**REQUIRED WORK:**
From the first line through the one containing "the separating circle", restate the listing word for word, and give no other lines.

------------------------------------------------------------

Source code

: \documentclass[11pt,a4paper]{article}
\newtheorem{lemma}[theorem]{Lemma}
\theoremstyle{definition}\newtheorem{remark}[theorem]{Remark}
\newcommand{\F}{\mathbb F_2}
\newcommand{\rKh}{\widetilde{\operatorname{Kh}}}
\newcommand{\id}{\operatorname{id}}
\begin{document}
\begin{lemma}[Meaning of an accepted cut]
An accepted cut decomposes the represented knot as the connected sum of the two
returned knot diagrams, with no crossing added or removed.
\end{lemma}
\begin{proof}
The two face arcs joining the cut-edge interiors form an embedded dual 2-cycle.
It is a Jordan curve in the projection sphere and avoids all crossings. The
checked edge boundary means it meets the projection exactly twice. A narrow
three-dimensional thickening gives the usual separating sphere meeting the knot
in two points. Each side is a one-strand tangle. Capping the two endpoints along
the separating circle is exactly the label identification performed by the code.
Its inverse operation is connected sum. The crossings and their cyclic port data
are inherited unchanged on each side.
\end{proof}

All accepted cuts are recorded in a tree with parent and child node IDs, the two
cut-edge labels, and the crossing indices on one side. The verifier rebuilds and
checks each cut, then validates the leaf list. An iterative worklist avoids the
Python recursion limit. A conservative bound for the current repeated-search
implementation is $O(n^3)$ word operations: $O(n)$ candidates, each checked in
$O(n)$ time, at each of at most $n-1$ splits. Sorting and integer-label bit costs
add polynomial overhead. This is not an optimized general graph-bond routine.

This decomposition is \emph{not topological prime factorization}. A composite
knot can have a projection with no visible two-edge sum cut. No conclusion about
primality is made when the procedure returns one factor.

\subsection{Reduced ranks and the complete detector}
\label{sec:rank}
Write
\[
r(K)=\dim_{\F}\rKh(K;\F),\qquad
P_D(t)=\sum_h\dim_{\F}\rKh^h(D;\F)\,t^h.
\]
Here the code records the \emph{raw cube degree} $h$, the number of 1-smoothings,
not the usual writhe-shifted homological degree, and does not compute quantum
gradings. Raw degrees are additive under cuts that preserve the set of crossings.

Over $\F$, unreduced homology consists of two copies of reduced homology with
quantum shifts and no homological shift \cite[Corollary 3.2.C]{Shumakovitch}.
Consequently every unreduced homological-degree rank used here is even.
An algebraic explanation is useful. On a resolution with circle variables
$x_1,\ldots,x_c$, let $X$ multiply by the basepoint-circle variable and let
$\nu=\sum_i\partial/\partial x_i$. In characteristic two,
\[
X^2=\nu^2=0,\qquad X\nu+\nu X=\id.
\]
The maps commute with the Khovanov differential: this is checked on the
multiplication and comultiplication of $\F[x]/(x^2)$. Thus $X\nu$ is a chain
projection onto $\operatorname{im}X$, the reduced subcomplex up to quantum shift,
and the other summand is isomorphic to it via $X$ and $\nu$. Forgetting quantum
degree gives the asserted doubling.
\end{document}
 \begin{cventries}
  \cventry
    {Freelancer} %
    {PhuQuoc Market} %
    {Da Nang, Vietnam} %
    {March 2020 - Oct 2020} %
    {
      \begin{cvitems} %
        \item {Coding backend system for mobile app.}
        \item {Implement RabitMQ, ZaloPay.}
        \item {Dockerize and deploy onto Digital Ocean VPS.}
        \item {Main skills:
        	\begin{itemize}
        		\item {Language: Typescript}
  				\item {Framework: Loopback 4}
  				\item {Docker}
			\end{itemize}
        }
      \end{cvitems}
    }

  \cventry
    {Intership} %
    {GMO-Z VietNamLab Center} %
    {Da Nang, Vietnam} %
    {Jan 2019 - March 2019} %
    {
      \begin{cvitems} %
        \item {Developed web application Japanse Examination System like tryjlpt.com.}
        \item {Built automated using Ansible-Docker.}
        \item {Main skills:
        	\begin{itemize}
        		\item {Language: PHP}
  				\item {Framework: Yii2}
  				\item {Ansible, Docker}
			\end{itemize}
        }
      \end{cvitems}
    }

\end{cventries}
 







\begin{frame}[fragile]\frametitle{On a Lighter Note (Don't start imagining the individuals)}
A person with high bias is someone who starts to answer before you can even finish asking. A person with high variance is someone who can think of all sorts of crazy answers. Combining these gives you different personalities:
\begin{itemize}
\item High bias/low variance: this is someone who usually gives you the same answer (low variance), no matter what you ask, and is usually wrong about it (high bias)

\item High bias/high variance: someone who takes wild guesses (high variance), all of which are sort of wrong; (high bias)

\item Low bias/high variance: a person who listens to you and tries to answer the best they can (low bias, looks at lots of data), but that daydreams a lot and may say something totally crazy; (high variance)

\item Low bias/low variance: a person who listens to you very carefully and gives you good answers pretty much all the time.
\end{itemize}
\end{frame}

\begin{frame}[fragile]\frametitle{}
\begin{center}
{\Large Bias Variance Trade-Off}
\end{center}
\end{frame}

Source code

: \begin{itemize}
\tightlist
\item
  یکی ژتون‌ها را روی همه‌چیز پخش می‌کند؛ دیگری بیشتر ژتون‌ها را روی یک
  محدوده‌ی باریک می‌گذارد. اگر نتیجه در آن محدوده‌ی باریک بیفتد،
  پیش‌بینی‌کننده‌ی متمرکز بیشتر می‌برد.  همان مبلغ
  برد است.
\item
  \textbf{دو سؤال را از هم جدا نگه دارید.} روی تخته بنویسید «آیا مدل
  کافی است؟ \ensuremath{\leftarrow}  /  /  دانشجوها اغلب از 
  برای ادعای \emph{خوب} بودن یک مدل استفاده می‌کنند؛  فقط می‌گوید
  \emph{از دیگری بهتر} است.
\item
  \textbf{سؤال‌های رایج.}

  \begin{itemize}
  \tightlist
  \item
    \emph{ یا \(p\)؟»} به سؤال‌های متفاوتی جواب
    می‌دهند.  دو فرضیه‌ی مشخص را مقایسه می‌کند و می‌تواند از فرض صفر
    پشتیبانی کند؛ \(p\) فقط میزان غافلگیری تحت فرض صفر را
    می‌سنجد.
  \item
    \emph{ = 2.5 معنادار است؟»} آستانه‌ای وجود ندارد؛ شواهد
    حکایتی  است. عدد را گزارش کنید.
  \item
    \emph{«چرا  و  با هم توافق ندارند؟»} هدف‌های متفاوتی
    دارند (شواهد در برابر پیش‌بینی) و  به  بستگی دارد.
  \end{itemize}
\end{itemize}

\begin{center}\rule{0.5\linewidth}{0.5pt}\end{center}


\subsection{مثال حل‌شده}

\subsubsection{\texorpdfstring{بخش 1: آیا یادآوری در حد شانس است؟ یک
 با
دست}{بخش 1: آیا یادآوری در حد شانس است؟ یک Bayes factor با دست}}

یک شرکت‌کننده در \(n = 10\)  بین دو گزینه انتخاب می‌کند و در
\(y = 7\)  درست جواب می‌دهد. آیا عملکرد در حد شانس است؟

------------------------------------------------------------

**RESPONSE TO THE TASK:**
Source code

: \documentclass[11pt,a4paper]{article}
\newtheorem{lemma}[theorem]{Lemma}
\theoremstyle{definition}\newtheorem{remark}[theorem]{Remark}
\newcommand{\F}{\mathbb F_2}
\newcommand{\rKh}{\widetilde{\operatorname{Kh}}}
\newcommand{\id}{\operatorname{id}}
\begin{document}
\begin{lemma}[Meaning of an accepted cut]
An accepted cut decomposes the represented knot as the connected sum of the two
returned knot diagrams, with no crossing added or removed.
\end{lemma}
\begin{proof}
The two face arcs joining the cut-edge interiors form an embedded dual 2-cycle.
It is a Jordan curve in the projection sphere and avoids all crossings. The
checked edge boundary means it meets the projection exactly twice. A narrow
three-dimensional thickening gives the usual separating sphere meeting the knot
in two points. Each side is a one-strand tangle. Capping the two endpoints along
the separating circle is exactly the label identification performed by the code.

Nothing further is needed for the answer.